Cholera is rare in the U.S. Travelers to foreign countries where outbreaks are occurring may be at risk for infection. You may also be at risk for cholera if you consume raw or undercooked seafood from coastal waters subject to sewage.


The symptoms of cholera may appear between six hours and three days after exposure.

You may experience mild to severe watery diarrhea, vomiting and dehydration. In rare cases, there may be watery diarrhea, vomiting and leg cramps.

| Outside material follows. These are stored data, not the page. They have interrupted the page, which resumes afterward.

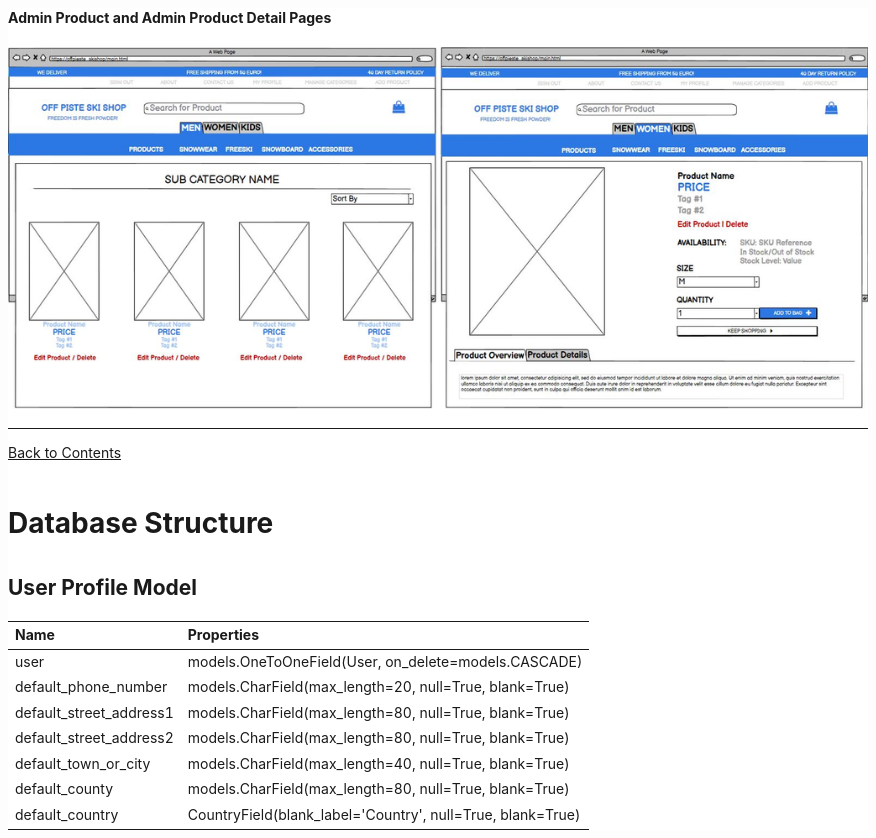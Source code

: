 #### Admin Product and Admin Product Detail Pages
<img src="/assets/wireframes/desktopView9.jpg" style="margin: 0;">


***


[Back to Contents](#table-of-contents)


# Database Structure

<div align="center">

</div>


## User Profile Model
Name			        |  Properties                                                                                                               		    |
:--    			        | :-----------------------------------------------------------------------------------------------------------------------------------  |
user    		        | models.OneToOneField(User, on_delete=models.CASCADE)                                                                                  |
default_phone_number    | models.CharField(max_length=20, null=True, blank=True)                                                                                |
default_street_address1 | models.CharField(max_length=80, null=True, blank=True)                                                                                |
default_street_address2 | models.CharField(max_length=80, null=True, blank=True)                                                                                |
default_town_or_city    | models.CharField(max_length=40, null=True, blank=True)                                                                                |
default_county          | models.CharField(max_length=80, null=True, blank=True)                                                                                |
default_country         | CountryField(blank_label='Country', null=True, blank=True)                                                                            |

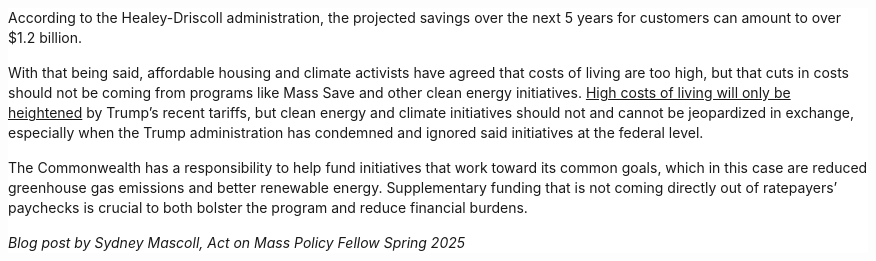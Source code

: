 According to the Healey-Driscoll administration, the projected savings over the next 5 years for customers can amount to over $1.2 billion. 

With that being said, affordable housing and climate activists have agreed that costs of living are too high, but that cuts in costs should not be coming from programs like Mass Save and other clean energy initiatives. [High costs of living will only be heightened](https://www.bostonglobe.com/2025/04/08/metro/trump-tariffs-low-income-price-increase/) by Trump’s recent tariffs, but clean energy and climate initiatives should not and cannot be jeopardized in exchange, especially when the Trump administration has condemned and ignored said initiatives at the federal level. 

The Commonwealth has a responsibility to help fund initiatives that work toward its common goals, which in this case are reduced greenhouse gas emissions and better renewable energy. Supplementary funding that is not coming directly out of ratepayers’ paychecks is crucial to both bolster the program and reduce financial burdens.

*Blog post by Sydney Mascoll, Act on Mass Policy Fellow Spring 2025*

Without treatment, cholera can be fatal.


If you are traveling to areas where cholera is common, follow these safety measures:

  • Drink bottled water, or boil water for drinking. Avoid tap water unless it has been boiled or treated with chlorine or iodine.
  • Only eat food that has been fully cooked, especially fish and shellfish.
  • Only eat cooked fruits and vegetables, or produce that you have peeled yourself.
  • Avoid eating salad.

You should also avoid eating foods or beverages from street vendors or restaurants that do not look clean.


Due to the rapid dehydration from severe diarrhea, it is important for people with cholera to replace fluids, either by drinking or intravenous. With prompt rehydration, death occurs in are fewer than 1% of cases.

A cholera vaccine is not available in the U.S.